A valorização e o resgate dos saberes medicinais tradicionais representam uma tarefa coletiva importante para a luta por Terra e Território. Para José Neto Onirê, membro da direção estadual do Movimento dos Trabalhadores Rurais Sem-Terra (MST) e militante da Brigada Ojefferson Santos, “A intenção é fazer as trocas entre as áreas. Das espécies que são endêmicas de uma região, a gente vai em outra e faz a troca”.

Clebson Silva, morador do Assentamento Mariana, é um dos que constroem o viveiro de plantas medicinais. “Eu acredito que esse viveiro é uma coisa muito importante pro assentamento, inclusive para as comunidades circunvizinhas, e quem sabe talvez para o Brasil e até o mundo, sendo elaborado, feito, cuidado de uma forma correta e organizada, vai prestar um serviço muito importante para a nossa comunidade, e muitas pessoas serão beneficiadas. Hoje vivemos uma carência muito grande no que se refere às políticas na área da saúde, e o que é mais urgente e imediato hoje é o uso das ervas”, comenta.

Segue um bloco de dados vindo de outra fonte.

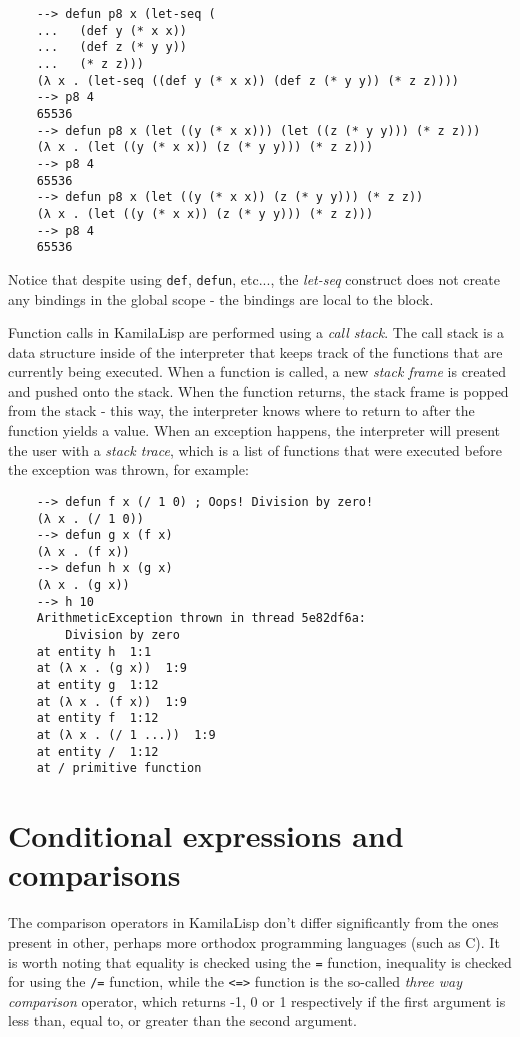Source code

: \begin{Verbatim}
    --> defun p8 x (let-seq (
    ...   (def y (* x x))
    ...   (def z (* y y))
    ...   (* z z)))
    (λ x . (let-seq ((def y (* x x)) (def z (* y y)) (* z z))))
    --> p8 4
    65536
    --> defun p8 x (let ((y (* x x))) (let ((z (* y y))) (* z z)))
    (λ x . (let ((y (* x x)) (z (* y y))) (* z z)))
    --> p8 4
    65536
    --> defun p8 x (let ((y (* x x)) (z (* y y))) (* z z))
    (λ x . (let ((y (* x x)) (z (* y y))) (* z z)))
    --> p8 4
    65536
\end{Verbatim}

Notice that despite using \verb|def|, \verb|defun|, etc..., the \textit{let-seq} construct does not create any bindings in the global scope - the bindings are local to the block.

Function calls in KamilaLisp are performed using a \textit{call stack}. The call stack is a data structure inside of the interpreter that keeps track of the functions that are currently being executed. When a function is called, a new \textit{stack frame} is created and pushed onto the stack. When the function returns, the stack frame is popped from the stack - this way, the interpreter knows where to return to after the function yields a value. When an exception happens, the interpreter will present the user with a \textit{stack trace}, which is a list of functions that were executed before the exception was thrown, for example:

\begin{Verbatim}
    --> defun f x (/ 1 0) ; Oops! Division by zero!
    (λ x . (/ 1 0))
    --> defun g x (f x)
    (λ x . (f x))
    --> defun h x (g x)
    (λ x . (g x))
    --> h 10
    ArithmeticException thrown in thread 5e82df6a:
        Division by zero
    at entity h  1:1
    at (λ x . (g x))  1:9
    at entity g  1:12
    at (λ x . (f x))  1:9
    at entity f  1:12
    at (λ x . (/ 1 ...))  1:9
    at entity /  1:12
    at / primitive function
\end{Verbatim}

\section{Conditional expressions and comparisons}

The comparison operators in KamilaLisp don't differ significantly from the ones present in other, perhaps more orthodox programming languages (such as C). It is worth noting that equality is checked using the \verb|=| function, inequality is checked for using the \verb|/=| function, while the \verb|<=>| function is the so-called \textit{three way comparison} operator, which returns -1, 0 or 1 respectively if the first argument is less than, equal to, or greater than the second argument.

Sobre o contraste existente entre a medicina popular e a medicina convencional, Clebson reforça que esta última “tem o seu papel e o seu trabalho na sociedade. Mas essas comunidades rurais utilizam muito dos recursos das ervas medicinais. Esses tratamentos à base de ervas tem uma eficácia muito grande, já comprovada ao longo dos séculos. É muito importante nós termos aqui esse viveiro, para que daqui a gente possa contribuir com a saúde de quem está lá fora”.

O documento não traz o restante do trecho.